=== Stored data entries ===
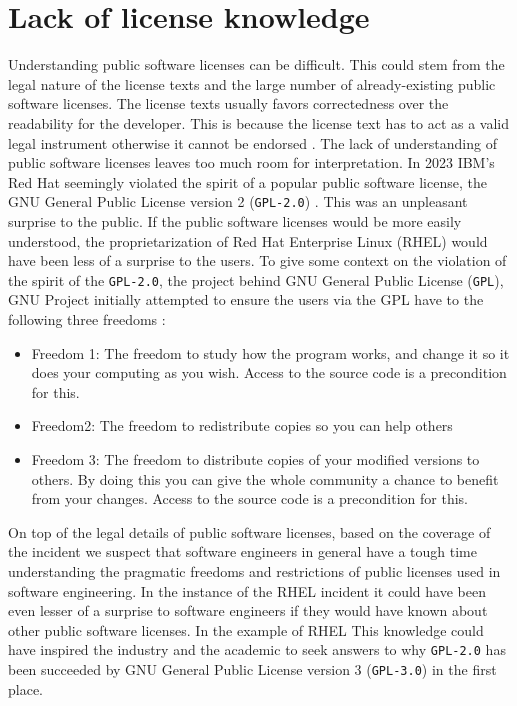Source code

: \section{Lack of license knowledge}
Understanding public software licenses can be difficult. This could stem from the legal nature of the license texts and the large number of already-existing public software licenses. The license texts usually favors correctedness over the readability for the developer. This is because the license text has to act as a valid legal instrument otherwise it cannot be endorsed \citep{ferguson2006gpl}. The lack of understanding of public software licenses leaves too much room for interpretation. In 2023 IBM's Red Hat seemingly violated the spirit of a popular public software license, the GNU General Public License version 2 (\texttt{GPL-2.0}) \citep{ibm:rhel, sfc:rhel}. This was an unpleasant surprise to the public. If the public software licenses would be more easily understood, the proprietarization of Red Hat Enterprise Linux (RHEL) would have been less of a surprise to the users. To give some context on the violation of the spirit of the \texttt{GPL-2.0}, the project behind GNU General Public License (\texttt{GPL}), GNU Project initially attempted to ensure the users via the GPL have to the following three freedoms \citep{gnu:free}:
\begin{itemize}
	\item Freedom 1:	The freedom to study how the program works, and change it so it does your computing as you wish. Access to the source code is a precondition for this.
	\item Freedom2: The freedom to redistribute copies so you can help others
	\item Freedom 3:	The freedom to distribute copies of your modified versions to others. By doing this you can give the whole community a chance to benefit from your changes. Access to the source code is a precondition for this.
\end{itemize}

On top of the legal details of public software licenses, based on the coverage of the incident we suspect that software engineers in general have a tough time understanding the pragmatic freedoms and restrictions of public licenses used in software engineering. In the instance of the RHEL incident it could have been even lesser of a surprise to software engineers if they would have known about other public software licenses. In the example of RHEL This knowledge could have inspired the industry and the academic to seek answers to why \texttt{GPL-2.0} has been succeeded by GNU General Public License version 3 (\texttt{GPL-3.0}) in the first place.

=== Your objective ===
Would you set down the records above once more, exactly, with the pictures removed?

=== Task output ===
Source code

: \section{Lack of license knowledge}
Understanding public software licenses can be difficult. This could stem from the legal nature of the license texts and the large number of already-existing public software licenses. The license texts usually favors correctedness over the readability for the developer. This is because the license text has to act as a valid legal instrument otherwise it cannot be endorsed \citep{ferguson2006gpl}. The lack of understanding of public software licenses leaves too much room for interpretation. In 2023 IBM's Red Hat seemingly violated the spirit of a popular public software license, the GNU General Public License version 2 (\texttt{GPL-2.0}) \citep{ibm:rhel, sfc:rhel}. This was an unpleasant surprise to the public. If the public software licenses would be more easily understood, the proprietarization of Red Hat Enterprise Linux (RHEL) would have been less of a surprise to the users. To give some context on the violation of the spirit of the \texttt{GPL-2.0}, the project behind GNU General Public License (\texttt{GPL}), GNU Project initially attempted to ensure the users via the GPL have to the following three freedoms \citep{gnu:free}:
\begin{itemize}
	\item Freedom 1:	The freedom to study how the program works, and change it so it does your computing as you wish. Access to the source code is a precondition for this.
	\item Freedom2: The freedom to redistribute copies so you can help others
	\item Freedom 3:	The freedom to distribute copies of your modified versions to others. By doing this you can give the whole community a chance to benefit from your changes. Access to the source code is a precondition for this.
\end{itemize}

On top of the legal details of public software licenses, based on the coverage of the incident we suspect that software engineers in general have a tough time understanding the pragmatic freedoms and restrictions of public licenses used in software engineering. In the instance of the RHEL incident it could have been even lesser of a surprise to software engineers if they would have known about other public software licenses. In the example of RHEL This knowledge could have inspired the industry and the academic to seek answers to why \texttt{GPL-2.0} has been succeeded by GNU General Public License version 3 (\texttt{GPL-3.0}) in the first place.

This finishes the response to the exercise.